Why is there such a significant difference between floating-point convolution and quantized integer convolution results?

Hello everyone on the forum
In my process of learning PyTorch quantization, I implemented convolution in two ways. Given quantized input and weight tensors, along with the scale and zero_point for the input, weight, and output tensors:

The first approach involved converting the quantized input and weight tensors back to floating-point numbers, performing 2D convolution using the floating-point function nn.Conv2d, and then quantizing the result back to integers.

The second approach directly used the quantized.Conv2d function to perform quantized convolution.

After comparing the results from both methods, I noticed a considerable discrepancy. What could be the reason for this?

import torch.nn as nn
import torch.quantization


# 量化参数设置 (示例值,根据实际需求修改)
input_scale = 0.012728
input_zero_point = 33
weight_scale = 0.00292
weight_zero_point = -11
activation_scale = 0.02091#0.02086#0.020389
activation_zero_point = 0


# 读取32x32输入张量 (假设CSV是32行32列)#
input_tensor = torch.tensor([[[[200.,200.,200.,200.,200.],
                                     [200.,200.,200.,200.,200.],
                                     [200.,200.,200.,200.,200.],
                                     [200.,200.,200.,200.,200.],
                                     [200.,200.,200.,200.,200.]]]],dtype=torch.float32)
# 读取5x5权重矩阵 (假设CSV是5行5列)
weight_matrix =torch.tensor( [[[[   9,  -32,   17,    3,  -67],
                                      [ -97,  -41,   47,   84,  -56],
                                      [-128, -125,   11,   63,   54],
                                      [ -15,  -58,  -31,   50,   48],
                                      [  23,   -3,   64,  -87,  -91]]]],dtype=torch.int8)

bias = torch.tensor(0, dtype=torch.float32)
bias = bias.reshape(-1)

print(input_tensor)
print(weight_matrix)

#===========浮点模型计算=================
# 创建浮点模型
float_model = nn.Conv2d(
            in_channels=1,
            out_channels=1,
            kernel_size=5,
            stride=1,
            padding=0,
            bias=True
        )

float_weight_matrix = weight_scale*(weight_matrix - weight_zero_point)

# 手动设置权重
with torch.no_grad():
    float_model.weight = nn.Parameter(float_weight_matrix)
    float_model.bias = nn.Parameter(bias)
float_input_tensor = input_scale*(input_tensor - input_zero_point)

print(float_model.weight)
print(float_input_tensor)

# 执行量化卷积计算
float_output = float_model(float_input_tensor)

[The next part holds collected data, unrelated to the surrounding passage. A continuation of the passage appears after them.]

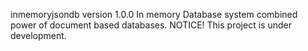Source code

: inmemoryjsondb 
version 1.0.0
In memory Database system combined power of document based databases.
 NOTICE! This project is under development.
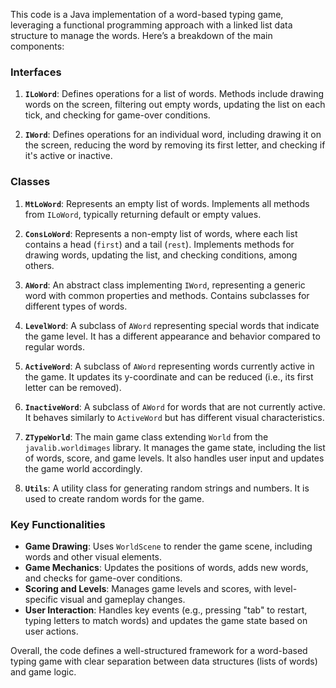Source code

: This code is a Java implementation of a word-based typing game, leveraging a functional programming approach with a linked list data structure to manage the words. Here’s a breakdown of the main components:

### Interfaces

1. **`ILoWord`**: Defines operations for a list of words. Methods include drawing words on the screen, filtering out empty words, updating the list on each tick, and checking for game-over conditions.
  
2. **`IWord`**: Defines operations for an individual word, including drawing it on the screen, reducing the word by removing its first letter, and checking if it's active or inactive.

### Classes

1. **`MtLoWord`**: Represents an empty list of words. Implements all methods from `ILoWord`, typically returning default or empty values.

2. **`ConsLoWord`**: Represents a non-empty list of words, where each list contains a head (`first`) and a tail (`rest`). Implements methods for drawing words, updating the list, and checking conditions, among others.

3. **`AWord`**: An abstract class implementing `IWord`, representing a generic word with common properties and methods. Contains subclasses for different types of words.

4. **`LevelWord`**: A subclass of `AWord` representing special words that indicate the game level. It has a different appearance and behavior compared to regular words.

5. **`ActiveWord`**: A subclass of `AWord` representing words currently active in the game. It updates its y-coordinate and can be reduced (i.e., its first letter can be removed).

6. **`InactiveWord`**: A subclass of `AWord` for words that are not currently active. It behaves similarly to `ActiveWord` but has different visual characteristics.

7. **`ZTypeWorld`**: The main game class extending `World` from the `javalib.worldimages` library. It manages the game state, including the list of words, score, and game levels. It also handles user input and updates the game world accordingly.

8. **`Utils`**: A utility class for generating random strings and numbers. It is used to create random words for the game.

### Key Functionalities

- **Game Drawing**: Uses `WorldScene` to render the game scene, including words and other visual elements.
- **Game Mechanics**: Updates the positions of words, adds new words, and checks for game-over conditions.
- **Scoring and Levels**: Manages game levels and scores, with level-specific visual and gameplay changes.
- **User Interaction**: Handles key events (e.g., pressing "tab" to restart, typing letters to match words) and updates the game state based on user actions.

Overall, the code defines a well-structured framework for a word-based typing game with clear separation between data structures (lists of words) and game logic.
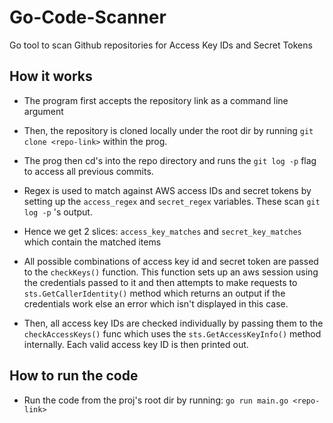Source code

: # Go-Code-Scanner
Go tool to scan Github repositories for Access Key IDs and Secret Tokens

## How it works


* The program first accepts the repository link as a command line argument

* Then, the repository is cloned locally under the root dir by running `git clone <repo-link>` within the prog.

* The prog then cd's into the repo directory and runs the `git log -p` flag to access all previous commits.

* Regex is used to match against AWS access IDs and secret tokens by setting up the `access_regex` and `secret_regex` variables. These scan `git log -p` 's output.

* Hence we get 2 slices: `access_key_matches` and `secret_key_matches` which contain the matched items

* All possible combinations of access key id and secret token are passed to the `checkKeys()` function. This function sets up an aws session using the credentials passed to it and then attempts to make requests to `sts.GetCallerIdentity()` method which returns an output if the credentials work else an error which isn't displayed in this case.

* Then, all access key IDs are checked individually by passing them to the `checkAccessKeys()` func which uses the `sts.GetAccessKeyInfo()` method internally. Each valid access key ID is then printed out.


## How to run the code


* Run the code from the proj's root dir by running: `go run main.go <repo-link>`
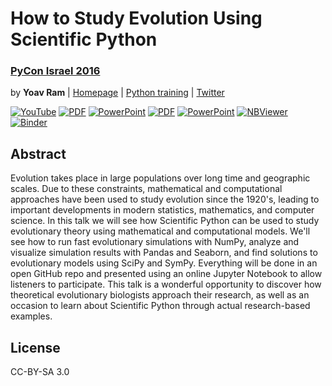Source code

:# How to Study Evolution Using Scientific Python
### [PyCon Israel 2016](http://il.pycon.org/2016)

by **Yoav Ram** | [Homepage](http://www.yoavram.com) | [Python training](http://python.yoavram.com) | [Twitter](https://twitter.com/yoavram)

[![YouTube](https://img.shields.io/badge/presentation-YouTube-orange.svg)](https://www.youtube.com/watch?v=2w8Tv016Frw)
[![PDF](https://img.shields.io/badge/presentation-PDF-blue.svg)](https://github.com/yoavram/PyConIL2016/blob/master/presentation.pdf?raw=true)
[![PowerPoint](https://img.shields.io/badge/presentation-PowerPoint-red.svg)](https://github.com/yoavram/PyConIL2016/blob/master/presentation.pptx?raw=true)
[![PDF](https://img.shields.io/badge/appendix-PDF-yellow.svg)](https://github.com/yoavram/PyConIL2016/blob/master/appendix.pdf?raw=true)
[![PowerPoint](https://img.shields.io/badge/appendix-PowerPoint-brightgreen.svg)](https://github.com/yoavram/PyConIL2016/blob/master/appendix.pptx?raw=true)
[![NBViewer](https://img.shields.io/badge/notebook-nbviewer-green.svg)](http://nbviewer.jupyter.org/github/yoavram/PyConIL2016/tree/master/) [![Binder](https://img.shields.io/badge/notebook-binder-orange.svg)](http://mybinder.org/repo/yoavram/PyConIL2016)

## Abstract

Evolution takes place in large populations over long time and geographic scales. Due to these constraints, mathematical and computational approaches have been used to study evolution since the 1920's, leading to important developments in modern statistics, mathematics, and computer science. In this talk we will see how Scientific Python can be used to study evolutionary theory using mathematical and computational models. We'll see how to run fast evolutionary simulations with NumPy, analyze and visualize simulation results with Pandas and Seaborn, and find solutions to evolutionary models using SciPy and SymPy. Everything will be done in an open GitHub repo and presented using an online Jupyter Notebook to allow listeners to participate. This talk is a wonderful opportunity to discover how theoretical evolutionary biologists approach their research, as well as an occasion to learn about Scientific Python through actual research-based examples.

## License

CC-BY-SA 3.0
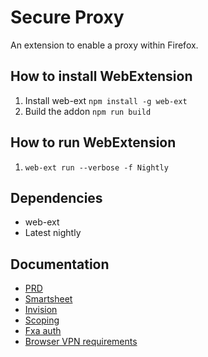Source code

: # Secure Proxy

An extension to enable a proxy within Firefox.

## How to install WebExtension

1. Install web-ext `npm install -g web-ext`
2. Build the addon `npm run build`

## How to run WebExtension

1. `web-ext run --verbose -f Nightly`

## Dependencies

- web-ext
- Latest nightly

## Documentation

- [PRD](https://docs.google.com/document/d/10JYO1KmRKaxV6_2zAevJmErKQg3IT6xeyOrdzJ8nDzE/edit#)
- [Smartsheet](https://app.smartsheet.com/sheets/GFMMPH62mqf2Pr23HxCV3GpCwppQH366vc2X8521?view=gantt)
- [Invision](https://mozilla.invisionapp.com/share/P5RW39B4YB8#/screens/362251098)
- [Scoping](https://docs.google.com/document/d/1e-RtTapqNXr3TRMCxFVIT2JPv9jea5B_GrZTDy2oEoA/edit)
- [Fxa auth](https://docs.google.com/document/d/17_-TR4pD6zTy76jm88B1DFE-RNTWPC56yOB0C75XYqk/edit?ts=5ce6d7ad)
- [Browser VPN requirements](https://docs.google.com/document/d/17_-TR4pD6zTy76jm88B1DFE-RNTWPC56yOB0C75XYqk/edit?ts=5ce6d7ad)
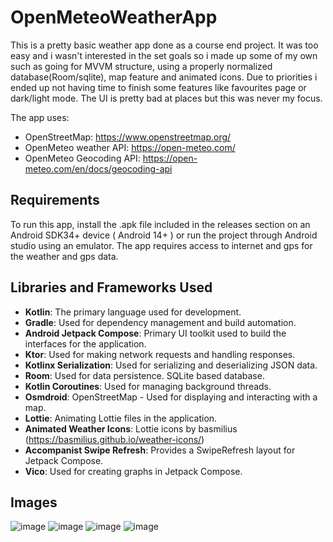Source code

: # OpenMeteoWeatherApp

This is a pretty basic weather app done as a course end project. It was too easy and i wasn't interested in the set goals so i made up some of my own such as going for MVVM structure, using a properly normalized database(Room/sqlite), map feature and animated icons.
Due to priorities i ended up not having time to finish some features like favourites page or dark/light mode. The UI is pretty bad at places but this was never my focus.

The app uses:
- OpenStreetMap: https://www.openstreetmap.org/
- OpenMeteo weather API: https://open-meteo.com/
- OpenMeteo Geocoding API: https://open-meteo.com/en/docs/geocoding-api

## Requirements
To run this app, install the .apk file included in the releases section on an Android SDK34+ device ( Android 14+ ) or run the project through Android studio using an emulator.
The app requires access to internet and gps for the weather and gps data.

## Libraries and Frameworks Used

- **Kotlin**: The primary language used for development.
- **Gradle**: Used for dependency management and build automation.
- **Android Jetpack Compose**: Primary UI toolkit used to build the interfaces for the application.
- **Ktor**: Used for making network requests and handling responses.
- **Kotlinx Serialization**: Used for serializing and deserializing JSON data.
- **Room**: Used for data persistence. SQLite based database.
- **Kotlin Coroutines**: Used for managing background threads.
- **Osmdroid**: OpenStreetMap - Used for displaying and interacting with a map.
- **Lottie**: Animating Lottie files in the application.
- **Animated Weather Icons**: Lottie icons by basmilius (https://basmilius.github.io/weather-icons/)
- **Accompanist Swipe Refresh**: Provides a SwipeRefresh layout for Jetpack Compose.
- **Vico**: Used for creating graphs in Jetpack Compose.

## Images
![image](https://github.com/user-attachments/assets/bbba24fd-53bf-4c25-a5ac-6be692781679)
![image](https://github.com/user-attachments/assets/bd4b165f-5319-4952-96a9-b8f276e0f3d4)
![image](https://github.com/user-attachments/assets/20931d94-535f-4edf-81d0-477c3720fbcf)
![image](https://github.com/user-attachments/assets/df2f8219-e1a6-49bc-af77-3a80395135a2)



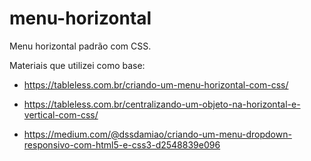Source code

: # menu-horizontal
Menu horizontal padrão com CSS.

Materiais que utilizei como base:
- https://tableless.com.br/criando-um-menu-horizontal-com-css/

- https://tableless.com.br/centralizando-um-objeto-na-horizontal-e-vertical-com-css/

- https://medium.com/@dssdamiao/criando-um-menu-dropdown-responsivo-com-html5-e-css3-d2548839e096
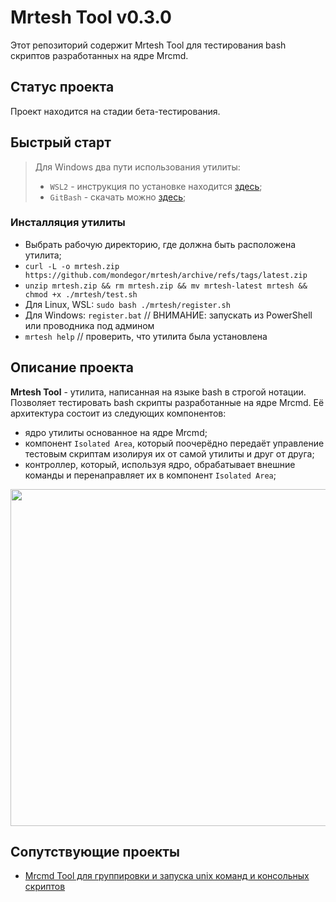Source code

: # Mrtesh Tool v0.3.0
Этот репозиторий содержит Mrtesh Tool для тестирования bash скриптов разработанных на ядре Mrcmd.

## Статус проекта
Проект находится на стадии бета-тестирования.

## Быстрый старт
> Для Windows два пути использования утилиты:
> - `WSL2` - инструкция по установке находится [здесь](https://github.com/mondegor/mrcmd/blob/master/docs/WIN_WSL_DOCKER_GUIDE.md);
> - `GitBash` - скачать можно [здесь](https://git-scm.com/download/win);

### Инсталляция утилиты
- Выбрать рабочую директорию, где должна быть расположена утилита;
- `curl -L -o mrtesh.zip https://github.com/mondegor/mrtesh/archive/refs/tags/latest.zip`
- `unzip mrtesh.zip && rm mrtesh.zip && mv mrtesh-latest mrtesh && chmod +x ./mrtesh/test.sh`
- Для Linux, WSL: `sudo bash ./mrtesh/register.sh`
- Для Windows: `register.bat` // ВНИМАНИЕ: запускать из PowerShell или проводника под админом
- `mrtesh help` // проверить, что утилита была установлена

## Описание проекта
**Mrtesh Tool** - утилита, написанная на языке bash в строгой нотации. Позволяет тестировать bash скрипты разработанные на ядре Mrcmd. Её архитектура состоит из следующих компонентов:
- ядро утилиты основанное на ядре Mrcmd;
- компонент `Isolated Area`, который поочерёдно передаёт управление тестовым скриптам изолируя их от самой утилиты и друг от друга;
- контроллер, который, используя ядро, обрабатывает внешние команды и перенаправляет их в компонент `Isolated Area`;

<img src="https://github.com/mondegor/mrcmd/blob/master/docs/img/mrtesh-architecture.png" width="539">

## Сопутствующие проекты
- [Mrcmd Tool для группировки и запуска unix команд и консольных скриптов](https://github.com/mondegor/mrcmd)
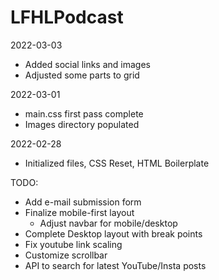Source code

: # LFHLPodcast

2022-03-03
 - Added social links and images
 - Adjusted some parts to grid

2022-03-01
 - main.css first pass complete
 - Images directory populated

2022-02-28
 - Initialized files, CSS Reset, HTML Boilerplate

TODO:
 - Add e-mail submission form
 - Finalize mobile-first layout
   - Adjust navbar for mobile/desktop
 - Complete Desktop layout with break points
 - Fix youtube link scaling
 - Customize scrollbar
 - API to search for latest YouTube/Insta posts
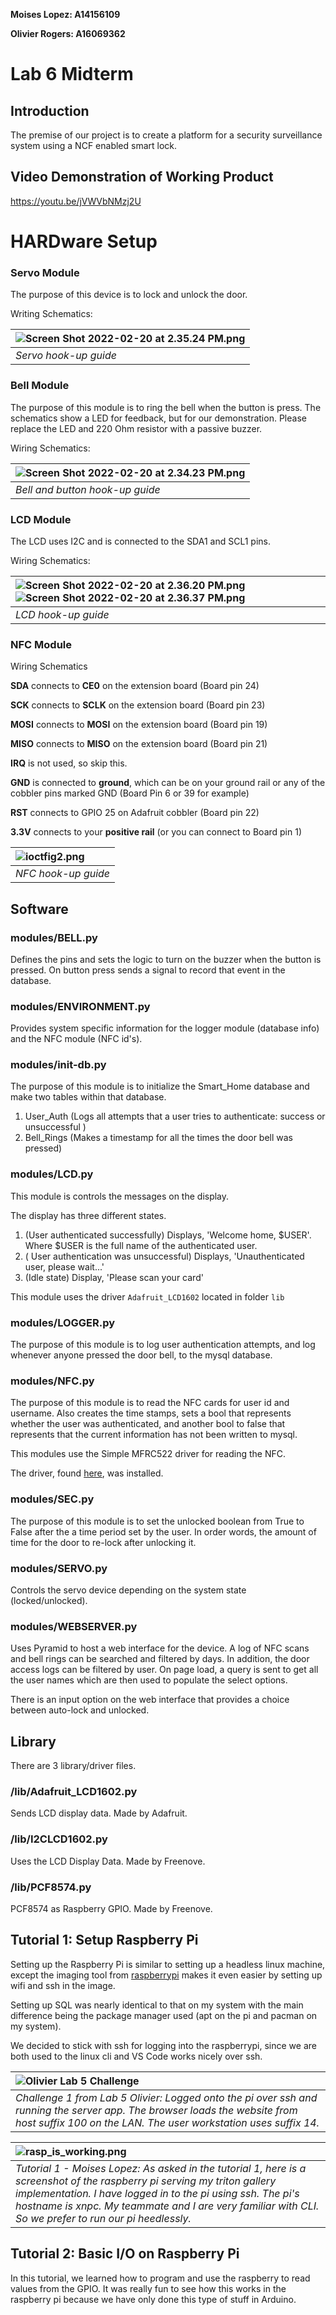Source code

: **Moises Lopez: A14156109**

**Olivier Rogers: A16069362**

# Lab 6 Midterm

## Introduction

The premise of our project is to create a platform for a security surveillance system using a NCF enabled smart lock.

## Video Demonstration of Working Product

<https://youtu.be/jVWVbNMzj2U>

# HARDware Setup

### Servo Module

The purpose of this device is to lock and unlock the door.

Writing Schematics:

| ![Screen Shot 2022-02-20 at 2.35.24 PM.png](images/Screen%20Shot%202022-02-20%20at%202.35.24%20PM.png?fileId=19790#mimetype=image%2Fpng&hasPreview=true) |
| :--- |
| *Servo hook-up guide* |

### Bell Module

The purpose of this module is to ring the bell when the button is press. The schematics show a LED for feedback, but for our demonstration. Please replace the LED and 220 Ohm resistor with a passive buzzer.

Wiring Schematics:

| ![Screen Shot 2022-02-20 at 2.34.23 PM.png](images/Screen%20Shot%202022-02-20%20at%202.34.23%20PM.png?fileId=19764#mimetype=image%2Fpng&hasPreview=true) |
| :--- |
| *Bell and button hook-up guide* |
### LCD Module

The LCD uses I2C and is connected to the SDA1 and SCL1 pins.

Wiring Schematics:

| ![Screen Shot 2022-02-20 at 2.36.20 PM.png](images/Screen%20Shot%202022-02-20%20at%202.36.20%20PM.png?fileId=19773#mimetype=image%2Fpng&hasPreview=true)![Screen Shot 2022-02-20 at 2.36.37 PM.png](images/Screen%20Shot%202022-02-20%20at%202.36.37%20PM.png?fileId=19781#mimetype=image%2Fpng&hasPreview=true) |
| :--- |
| *LCD hook-up guide* |

### NFC Module

Wiring Schematics

**SDA** connects to **CE0** on the extension board (Board pin 24)

**SCK** connects to **SCLK** on the extension board (Board pin 23)

**MOSI** connects to **MOSI** on the extension board (Board pin 19)

**MISO** connects to **MISO** on the extension board (Board pin 21)

**IRQ** is not used, so skip this.

**GND** is connected to **ground**, which can be on your ground rail or any of the cobbler pins marked GND (Board Pin 6 or 39 for example)

**RST** connects to GPIO 25 on Adafruit cobbler (Board pin 22)

**3.3V** connects to your **positive rail** (or you can connect to Board pin 1)

| ![ioctfig2.png](images/ioctfig2.png?fileId=19804#mimetype=image%2Fpng&hasPreview=true) |
| :--- |
| *NFC hook-up guide* |

## Software

### modules/BELL.py

Defines the pins and sets the logic to turn on the buzzer when the button is pressed. On button press sends a signal to record that event in the database. 

### modules/ENVIRONMENT.py

Provides system specific information for the logger module (database info) and the NFC module (NFC id's).

### modules/init-db.py

The purpose of this module is to initialize the Smart\_Home database and make two tables within that database.

1. User\_Auth (Logs all attempts that a user tries to authenticate: success or unsuccessful )
2. Bell\_Rings (Makes a timestamp for all the times the door bell was pressed)

### modules/LCD.py

This module is controls the messages on the display.

The display has three different states.

1. (User authenticated successfully) Displays, 'Welcome home, $USER'. Where $USER is the full name of the authenticated user.
2. ( User authentication was unsuccessful) Displays, 'Unauthenticated user, please wait...'
3. (Idle state) Display, 'Please scan your card'

This module uses the driver `Adafruit_LCD1602` located in folder `lib`

### modules/LOGGER.py

The purpose of this module is to log user authentication attempts, and log whenever anyone pressed the door bell, to the mysql database.

### modules/NFC.py

The purpose of this module is to read the NFC cards for user id and username. Also creates the time stamps, sets a bool that represents whether the user was authenticated, and another bool to false that represents that the current information has not been written to mysql.

This modules use the Simple MFRC522 driver for reading the NFC.

The  driver, found [here](https://github.com/pimylifeup/MFRC522-python/blob/master/mfrc522/SimpleMFRC522.py), was installed.

### modules/SEC.py

The purpose of this module is to set the unlocked boolean from True to False after the a time period set by the user. In order words, the amount of time for the door to re-lock after unlocking it.

### modules/SERVO.py

Controls the servo device depending on the system state (locked/unlocked).

### modules/WEBSERVER.py

Uses Pyramid to host a web interface for the device. A log of NFC scans and bell rings can be searched and filtered by days. In addition, the door access logs can be filtered by user. On page load, a query is sent to get all the user names which are then used to populate the select options.

There is an input option on the web interface that provides a choice between auto-lock and unlocked.

## Library

There are 3 library/driver files. 

### /lib/Adafruit\_LCD1602.py

Sends LCD display data. Made by Adafruit.

### /lib/I2CLCD1602.py

Uses the LCD Display Data. Made by Freenove.

### /lib/PCF8574.py

PCF8574 as Raspberry GPIO. Made by Freenove.

## Tutorial 1: Setup Raspberry Pi

Setting up the Raspberry Pi is similar to setting up a headless linux machine, except the imaging tool from [raspberrypi](https://www.raspberrypi.com/software/) makes it even easier by setting up wifi and ssh in the image.

Setting up SQL was nearly identical to that on my system with the main difference being the package manager used (apt on the pi and pacman on my system).

We decided to stick with ssh for logging into the raspberrypi, since we are both used to the linux cli and VS Code works nicely over ssh.

| ![Olivier Lab 5 Challenge](images/T1_Oli.png) |
| :--- |
| *Challenge 1 from Lab 5 Olivier: Logged onto the pi over ssh and running the server app. The browser loads the website from host suffix 100 on the LAN. The user workstation uses suffix 14.* |



| ![rasp\_is\_working.png](images/rasp_is_working.png?fileId=20212#mimetype=image%2Fpng&hasPreview=true) |
| :--- |
| *Tutorial 1 - Moises Lopez: As asked in the tutorial 1, here is a screenshot of the raspberry pi serving my triton gallery implementation. I have logged in to the pi using ssh. The pi's hostname is xnpc. My teammate and I are very familiar with CLI. So we prefer to run our pi heedlessly.* |
## Tutorial 2: Basic I/O on Raspberry Pi

In this tutorial, we learned how to program and use the raspberry to read values from the GPIO. It was really fun to see how this works in the raspberry pi because we have only done this type of stuff in Arduino.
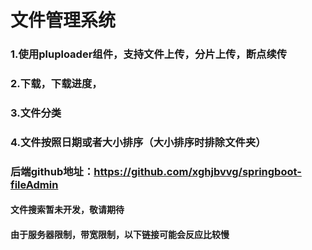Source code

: # 文件管理系统
### 1.使用pluploader组件，支持文件上传，分片上传，断点续传
### 2.下载，下载进度，
### 3.文件分类
### 4.文件按照日期或者大小排序（大小排序时排除文件夹）
### 后端github地址：https://github.com/xghjbvvg/springboot-fileAdmin
#### 文件搜索暂未开发，敬请期待
#### 由于服务器限制，带宽限制，以下链接可能会反应比较慢


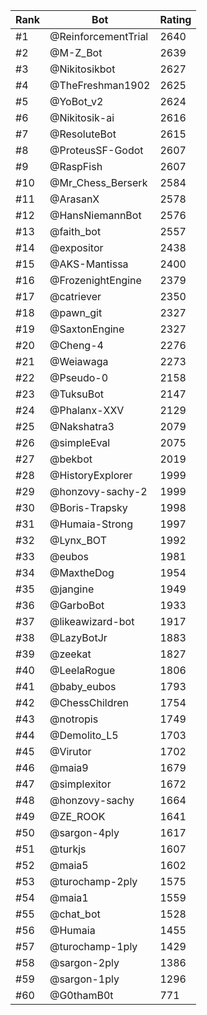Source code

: Rank|Bot|Rating
---|---|---
#1|@ReinforcementTrial|2640
#2|@M-Z_Bot|2639
#3|@Nikitosikbot|2627
#4|@TheFreshman1902|2625
#5|@YoBot_v2|2624
#6|@Nikitosik-ai|2616
#7|@ResoluteBot|2615
#8|@ProteusSF-Godot|2607
#9|@RaspFish|2607
#10|@Mr_Chess_Berserk|2584
#11|@ArasanX|2578
#12|@HansNiemannBot|2576
#13|@faith_bot|2557
#14|@expositor|2438
#15|@AKS-Mantissa|2400
#16|@FrozenightEngine|2379
#17|@catriever|2350
#18|@pawn_git|2327
#19|@SaxtonEngine|2327
#20|@Cheng-4|2276
#21|@Weiawaga|2273
#22|@Pseudo-0|2158
#23|@TuksuBot|2147
#24|@Phalanx-XXV|2129
#25|@Nakshatra3|2079
#26|@simpleEval|2075
#27|@bekbot|2019
#28|@HistoryExplorer|1999
#29|@honzovy-sachy-2|1999
#30|@Boris-Trapsky|1998
#31|@Humaia-Strong|1997
#32|@Lynx_BOT|1992
#33|@eubos|1981
#34|@MaxtheDog|1954
#35|@jangine|1949
#36|@GarboBot|1933
#37|@likeawizard-bot|1917
#38|@LazyBotJr|1883
#39|@zeekat|1827
#40|@LeelaRogue|1806
#41|@baby_eubos|1793
#42|@ChessChildren|1754
#43|@notropis|1749
#44|@Demolito_L5|1703
#45|@Virutor|1702
#46|@maia9|1679
#47|@simplexitor|1672
#48|@honzovy-sachy|1664
#49|@ZE_ROOK|1641
#50|@sargon-4ply|1617
#51|@turkjs|1607
#52|@maia5|1602
#53|@turochamp-2ply|1575
#54|@maia1|1559
#55|@chat_bot|1528
#56|@Humaia|1455
#57|@turochamp-1ply|1429
#58|@sargon-2ply|1386
#59|@sargon-1ply|1296
#60|@G0thamB0t|771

q_output = torch.quantize_per_tensor(
        float_output,
        scale= activation_scale,
        zero_point=activation_zero_point,
        dtype=torch.quint8
)

q_output_int = q_output.int_repr().squeeze().numpy()




#=======================量化版本=========================

#直接使用量化Conv2d
quant_conv = torch.ao.nn.quantized.Conv2d(1, 1, 5, bias = False)
quant_conv.scale = activation_scale
quant_conv.zero_point = activation_zero_point


# 量化权重张量
quant_weight = torch.quantize_per_tensor(
    float_weight_matrix,
    scale=weight_scale,
    zero_point=weight_zero_point,
    dtype=torch.qint8
)


# 设置权重(使用浮点权重)
quant_conv.set_weight_bias(quant_weight,None )


# 量化输入张量
quant_input = torch.quantize_per_tensor(
    float_input_tensor,
    scale=input_scale,
    zero_point=input_zero_point,
    dtype=torch.quint8
)


print("Actual quantized weight:", quant_conv.weight)
print("Integer representation:", quant_conv.weight().int_repr())

# 执行量化卷积
quant_output = quant_conv(quant_input)


print("float_output float is:", float_output)
print("float_output int is:", q_output_int)

print("quant_output float is:",quant_output)
print("quant_output int is:",quant_output.int_repr())
print("compute done!")

the result is

The crucial difference lies in how intermediate calculations are handled. When you perform convolution, you’re essentially doing many multiply-accumulate operations. In the quantized convolution implementation, these accumulations happen at higher precision (typically int32) before being rescaled to the output quantization parameters.

Floating point convolution is more precise while quantized integer convolution reduces precision to save memory and speed up computation. The difference in precision can cause noticeable result differences especially in edge cases or small models.